Le choix d’avoir Gretchen comme point de vue central n’est pas anodin. Parallèlement à son rapport à sa famille, elle reste en retrait sur ce qui se passe autour d’elle et pose ainsi un regard plus lucide. Son père et sa belle-mère sont en admiration et ont un énorme respect pour le propriétaire, Herr Köing, de par leur relation passée autant professionnelle que personnelle. Gretchen nous permet rapidement de constater que quelque chose cloche avec cet endroit, où il semble normal que la réception de l’hôtel ferme à 22h et où certains touristes qui visitent l’établissement expérimentent des nausées, des vomissements, évanouissement et perte de mémoire.
La nature a toujours été un sujet propice à l’horreur. L’humain est souvent démuni devant cette nature impitoyable et parfois cruelle. De plus, il y a souvent conflit entre l’humain et la nature, où tous deux cherchent à survivre et exister, souvent au détriment de l’autre.
Sans appuyer trop sur un message environnementaliste, Singer nous questionne sur le droit de survie d’une espèce. Devons-nous permettre à une espèce de continuer à vivre, même si cette dernière doit parasiter une autre espèce pour se reproduire?
Le sujet de la reproduction est souvent une figure centrale dans le cinéma d’horreur féminin. Le fait que la femme n’a pas de contrôle sur son propre corps est une situation horrible, qui est malheureusement encore d’actualité à notre époque.
Heureusement, le réalisateur sait rester dans le bon goût par rapport à ces scènes plus délicates et ne montrera jamais les scènes d’agressions sexuelles à l’écran.
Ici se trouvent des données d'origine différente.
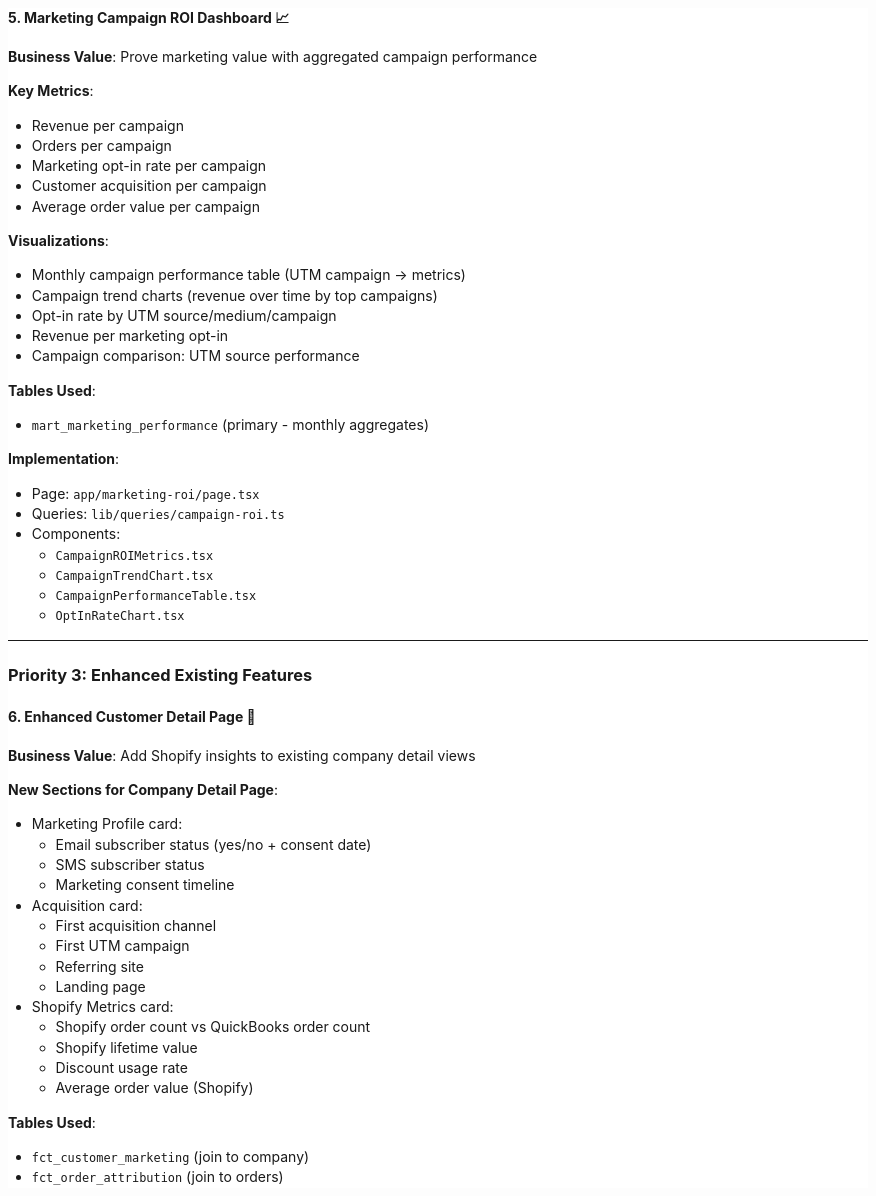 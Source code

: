 
#### 5. **Marketing Campaign ROI Dashboard** 📈
**Business Value**: Prove marketing value with aggregated campaign performance

**Key Metrics**:
- Revenue per campaign
- Orders per campaign
- Marketing opt-in rate per campaign
- Customer acquisition per campaign
- Average order value per campaign

**Visualizations**:
- Monthly campaign performance table (UTM campaign → metrics)
- Campaign trend charts (revenue over time by top campaigns)
- Opt-in rate by UTM source/medium/campaign
- Revenue per marketing opt-in
- Campaign comparison: UTM source performance

**Tables Used**:
- `mart_marketing_performance` (primary - monthly aggregates)

**Implementation**:
- Page: `app/marketing-roi/page.tsx`
- Queries: `lib/queries/campaign-roi.ts`
- Components:
  - `CampaignROIMetrics.tsx`
  - `CampaignTrendChart.tsx`
  - `CampaignPerformanceTable.tsx`
  - `OptInRateChart.tsx`

---

### Priority 3: Enhanced Existing Features

#### 6. **Enhanced Customer Detail Page** 👤
**Business Value**: Add Shopify insights to existing company detail views

**New Sections for Company Detail Page**:
- Marketing Profile card:
  - Email subscriber status (yes/no + consent date)
  - SMS subscriber status
  - Marketing consent timeline
- Acquisition card:
  - First acquisition channel
  - First UTM campaign
  - Referring site
  - Landing page
- Shopify Metrics card:
  - Shopify order count vs QuickBooks order count
  - Shopify lifetime value
  - Discount usage rate
  - Average order value (Shopify)

**Tables Used**:
- `fct_customer_marketing` (join to company)
- `fct_order_attribution` (join to orders)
L’histoire s’éparpille vers la fin. Le dernier acte est le moins bien réussi, où il aurait davantage sa place dans un film d’action qu’un film d’horreur. L’émotion reste présente, mais on aurait aimé conserver cette escalade de tension, si présente dans le reste du film, pour que son crescendo soit atteint à la fin et nous offre une finale à couper le souffle.
L’effet aurait pu aussi être plus réussi si Singer avait pris le temps de développer davantage la relation entre Gretchen et sa demi-soeur Alma. Puisque leur relation prend de l’importance à la fin, il aurait été judicieux de laisser du temps aux deux personnages pour la développer. Surtout que les deux actrices ont une belle complicité à l’écran et que la jeune Mila Lieu offre une bonne performance pour son âge.
Malgré tout, le film nous propose une histoire originale et intrigante, où l’on n’aura pas toutes les réponses à nos questions, mais nous aurons assez d’information pour être satisfaits.
Cuckoo est présenté au Festival Fantasia, le 30 juillet 2024.